Thursday, February 24, 2011

Going Native: In the Dark About Nightshade

Once again, I have been fooled into thinking a plant is native! I truly thought the climbing nightshade I have growing on my fence was native. It turns out that while there are some nightshades native to my region, solanum dulcamara, was introduced. It is also known as bittersweet nightshade, climbing nightshade, or European nightshade (that last common name is a pretty big clue).

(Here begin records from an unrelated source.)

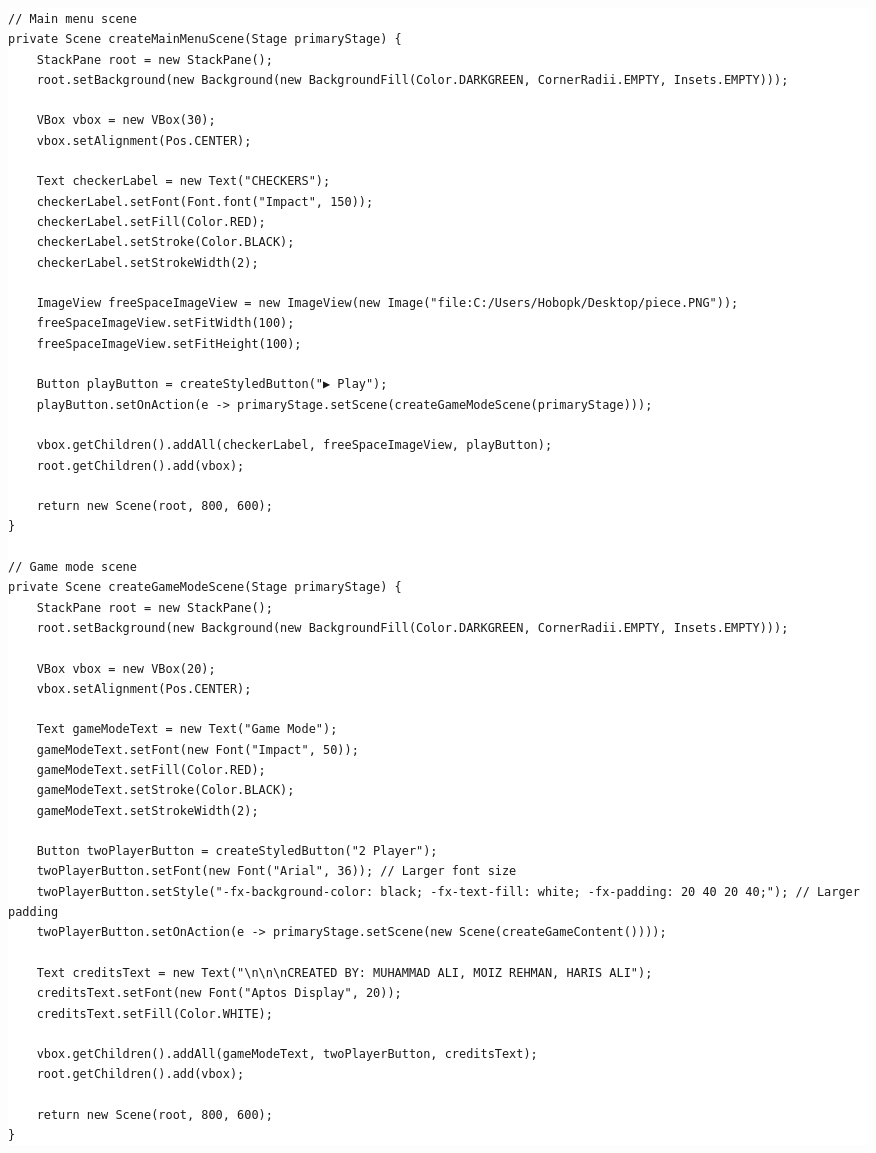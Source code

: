     // Main menu scene
    private Scene createMainMenuScene(Stage primaryStage) {
        StackPane root = new StackPane();
        root.setBackground(new Background(new BackgroundFill(Color.DARKGREEN, CornerRadii.EMPTY, Insets.EMPTY)));

        VBox vbox = new VBox(30);
        vbox.setAlignment(Pos.CENTER);

        Text checkerLabel = new Text("CHECKERS");
        checkerLabel.setFont(Font.font("Impact", 150));
        checkerLabel.setFill(Color.RED);
        checkerLabel.setStroke(Color.BLACK);
        checkerLabel.setStrokeWidth(2);

        ImageView freeSpaceImageView = new ImageView(new Image("file:C:/Users/Hobopk/Desktop/piece.PNG"));
        freeSpaceImageView.setFitWidth(100);
        freeSpaceImageView.setFitHeight(100);

        Button playButton = createStyledButton("▶ Play");
        playButton.setOnAction(e -> primaryStage.setScene(createGameModeScene(primaryStage)));

        vbox.getChildren().addAll(checkerLabel, freeSpaceImageView, playButton);
        root.getChildren().add(vbox);

        return new Scene(root, 800, 600);
    }

    // Game mode scene
    private Scene createGameModeScene(Stage primaryStage) {
        StackPane root = new StackPane();
        root.setBackground(new Background(new BackgroundFill(Color.DARKGREEN, CornerRadii.EMPTY, Insets.EMPTY)));

        VBox vbox = new VBox(20);
        vbox.setAlignment(Pos.CENTER);

        Text gameModeText = new Text("Game Mode");
        gameModeText.setFont(new Font("Impact", 50));
        gameModeText.setFill(Color.RED);
        gameModeText.setStroke(Color.BLACK);
        gameModeText.setStrokeWidth(2);

        Button twoPlayerButton = createStyledButton("2 Player");
        twoPlayerButton.setFont(new Font("Arial", 36)); // Larger font size
        twoPlayerButton.setStyle("-fx-background-color: black; -fx-text-fill: white; -fx-padding: 20 40 20 40;"); // Larger padding
        twoPlayerButton.setOnAction(e -> primaryStage.setScene(new Scene(createGameContent())));

        Text creditsText = new Text("\n\n\nCREATED BY: MUHAMMAD ALI, MOIZ REHMAN, HARIS ALI");
        creditsText.setFont(new Font("Aptos Display", 20));
        creditsText.setFill(Color.WHITE);

        vbox.getChildren().addAll(gameModeText, twoPlayerButton, creditsText);
        root.getChildren().add(vbox);

        return new Scene(root, 800, 600);
    }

Well, I am in love with its bright red berries especially this time of year, but they are the reason why this plant has so successfully naturalized here. Birds eat these berries and expel the seeds elsewhere. Crows, eastern kingbirds, mimic-thrushes, thrushes, white-crowned sparrows, and waxwings eat the berries of bittersweet nightshade. In the Northeast, numerous other songbirds, game birds, and some mammals also eat the berries. Gray catbirds have been known to nest in bittersweet nightshade. But most interestingly, it is a recognized major food source for bumble bees and this I can attest to because it is rare to see one of its purple blooms (resembling a tomato flower) without a bumble bee clinging to it during the summer in spite of all the other plantings I have! Also, its leaves are quite "holey" throughout the summer so I believe them to be a food source for some type(s) of insects. The Nature Conservancy has given bittersweet nightshade a national ranking of "low" based on its overall low ecological impacts, but are moderately concerned about its widespread distribution and abundance.

Hmm, yet another native dilemma! A naturalized non-native that offers some wildlife value and a major source of food for bumble bees (who are declining). I think I will save a patch of this climber for now. As my garden matures and I add more berries and pollen sources (perhaps specifically for bumble bees),  I can slowly phase this plant out. I would be interested in knowing what you would do.

Sources for this post include Lady Bird Johnson Wildflower Center and the US Forest Service.


  1. I think I'd do what you plan on doing -- reduce it a little, keep it from spreading, but leave it until you no longer need it. I feel like there's a good balance a gardener can strike between native and non-native plants.

  2. Oh Dear! VF, I would do what you are suggesting and if you want to feed the bumblebees, but not let the berries spread their seeds, you could cut it back after flowering. I know that would be hard but it would keep it from spreading via the beautiful berries. If this plant is not on the invasive lists, I would not be too concerned. If you see it as spreading too fast in your garden, then maybe more action (cutting back) is called for. We all have non native plants in our gardens as Alan shares and the balance is a worthy cause to work upon. That is my take on it. I am sure you will continue to care for the environment with the same wisdom and concern you always do.

  3. I have often admired those flowers in a nearby woodland, but had been unaware that it was non-native. Thank you for sharing with us! I do think that your plan to phase it out is a good one. I remember, when I totally loved Verbascum thapsis and then found out that it makes over a 100,000 seeds that can live for decades. I had to rip it out~gail

  4. I agree, it's quite a dilemma. I planted natives and gave them a chance to mature before I took out the exotics (luckily, Blue Elderberry grows very quickly, so the cotoneaster was a goner pretty soon). So glad you've thinking of this change for the good.

  5. I 2 fell in love with the beautiful berries and purple flowers of the mysterious vining plant growing on my chain link fence. I later found out it was bittersweet nightshade. I only just learned that nightshade is extremely poisonous to humans. Just do an online search for nightshade-free food and you will read what I mean! It's frightening. I definitely plan to rip it out very carefully


Thank you for joining me in my garden in the making!